Unemployment is the New Employment
In my adult life, I have been out of work for two long stretches of time: once for eight months, and another time for seven months. I know that’s ‘peanuts’ to the length of time many folks today have been unemployed. During that time (especially the ‘second round’), I realized a sort of pattern start to emerge.
After three months, people stopped asking if I had found work. They likely didn’t want to hear my complaining, and they probably also realized they wouldn’t know what to say when I told them I was still jobless. You can only recycle those ‘phrases of encouragement’ before they start to get stale.
After six months, I started to ‘crack.’ I noticed that I was sleeping in later, taking afternoon naps, spending less time actually searching for work and more time playing on the computer, (window) shopping, cooking, etc.
This is Your Life
Before long, unemployment had become the norm. I even had developed a sort of schedule. Schedules are a good thing, of course, but in this case, I had almost accepted the fact that I might never find work again.
So, I would:
- get up around 10a
- search for jobs ‘til lunch
- have a long lunch while watching The Price is Right, Judge Judy, and other daytime TV
- take a two hour nap
- play on the computer
- window shop/cook/etc.
- watch evening TV until about midnight
- go to bed and hope for a job to ‘magically appear’ the next day
All the while my savings were being rapidly depleted, I was getting fat, my social life was reduced to chatting with the cashier at the grocery store, and — though I wasn’t about to admit it at the time — I was depressed. That’s when I decided I had to make a change…. and I did.
Get Up, Get Out
I decided to “get out there,” as they say. I got a minimum wage temp job (which was still more than the $0 wage I was making!) which lasted for six months. In my ‘free time’ I started volunteering. Then I went to a career coach… and she kicked my ass!
Being an ‘adult’ is funny. There is a tendency to ‘wave off’ any constructive criticism. You might figure, since you’re not a kid anymore, no one can “tell you what to do.” But when I was finally fed up with being unemployed (and down to my last few dollars), I was receptive to what my career coach had to say. In fact, when I eventually landed a job and went to thank her for her assistance and guidance, she said I more open to taking advice than others she’s worked with.
Sure, she could say that to anyone, but I don’t think she’s that type of person. Why anyone would resist someone who is willing to help them land a job when that’s exactly what they need (and for free to boot!), is beyond me.
I Am, I’m Me
The ‘moral’ is that you have to be able to take a long, hard look at yourself, notice any necessary changes to be made, and then make them. Don’t take it out on family or friends, or ignore any good advice they may have to offer. Be open to the idea of a career change. Sometimes volunteer and freelance opportunities can show you that your true talents and passion lie in a different field or focus.
And remember to ‘give back’ once you finally get a new job. The first focus, of course, should be toward getting back into the swing of things in the working world, and showing your new employer that they made the right choice in hiring you. But a few months down the line, you may want to reflect on your time of unemployment, and help others through this difficult time (but only if they want help!).
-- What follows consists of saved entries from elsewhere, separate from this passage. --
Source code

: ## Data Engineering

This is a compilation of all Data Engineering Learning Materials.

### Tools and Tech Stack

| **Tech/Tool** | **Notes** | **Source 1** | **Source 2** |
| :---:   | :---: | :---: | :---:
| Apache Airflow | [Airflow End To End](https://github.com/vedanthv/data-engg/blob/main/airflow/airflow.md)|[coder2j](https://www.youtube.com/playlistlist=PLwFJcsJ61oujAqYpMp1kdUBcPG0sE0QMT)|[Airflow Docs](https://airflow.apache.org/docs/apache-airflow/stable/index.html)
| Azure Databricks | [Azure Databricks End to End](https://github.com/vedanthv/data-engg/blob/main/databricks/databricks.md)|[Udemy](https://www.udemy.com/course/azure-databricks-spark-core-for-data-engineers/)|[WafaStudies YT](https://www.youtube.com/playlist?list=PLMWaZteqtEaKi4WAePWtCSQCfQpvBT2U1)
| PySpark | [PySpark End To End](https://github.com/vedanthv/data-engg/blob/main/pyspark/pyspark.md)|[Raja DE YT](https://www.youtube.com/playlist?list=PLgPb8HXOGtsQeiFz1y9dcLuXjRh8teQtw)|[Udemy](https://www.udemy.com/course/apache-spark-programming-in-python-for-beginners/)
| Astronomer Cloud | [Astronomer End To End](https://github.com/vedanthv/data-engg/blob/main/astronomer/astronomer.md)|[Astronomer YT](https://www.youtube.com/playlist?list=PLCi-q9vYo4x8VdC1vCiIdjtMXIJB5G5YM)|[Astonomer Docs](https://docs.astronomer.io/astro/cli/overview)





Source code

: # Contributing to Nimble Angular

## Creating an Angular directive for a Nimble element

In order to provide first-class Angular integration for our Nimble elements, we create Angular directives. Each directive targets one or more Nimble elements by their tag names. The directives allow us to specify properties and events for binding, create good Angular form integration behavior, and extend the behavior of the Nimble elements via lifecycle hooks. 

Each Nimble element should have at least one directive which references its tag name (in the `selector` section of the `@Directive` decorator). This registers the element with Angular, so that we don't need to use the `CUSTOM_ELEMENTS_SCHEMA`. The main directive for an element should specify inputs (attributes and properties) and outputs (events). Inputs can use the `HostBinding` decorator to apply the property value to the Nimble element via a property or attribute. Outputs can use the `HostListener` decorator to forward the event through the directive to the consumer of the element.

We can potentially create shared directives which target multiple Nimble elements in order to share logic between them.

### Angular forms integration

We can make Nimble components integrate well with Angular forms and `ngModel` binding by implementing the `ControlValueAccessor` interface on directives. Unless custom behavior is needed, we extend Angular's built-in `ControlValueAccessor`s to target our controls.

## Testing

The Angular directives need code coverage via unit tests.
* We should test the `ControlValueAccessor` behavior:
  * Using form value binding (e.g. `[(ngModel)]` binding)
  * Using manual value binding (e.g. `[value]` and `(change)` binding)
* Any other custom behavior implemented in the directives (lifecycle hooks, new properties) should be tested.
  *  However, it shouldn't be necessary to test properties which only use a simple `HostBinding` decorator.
Build up your contacts list, don’t overlook the importance of networking, and shift your mindset toward making yourself indispensable at work and advancing yourself: professionally, socially, and otherwise.
To Every Thing…
I have realized in chatting with my friend that now is clearly not the right time to offer this kind of guidance, and that’s okay. Everyone works through this process at their own pace. But when she’s ready to make some changes and jump back into the working world, I’ll be there. Be there for your unemployed friend/family member, too!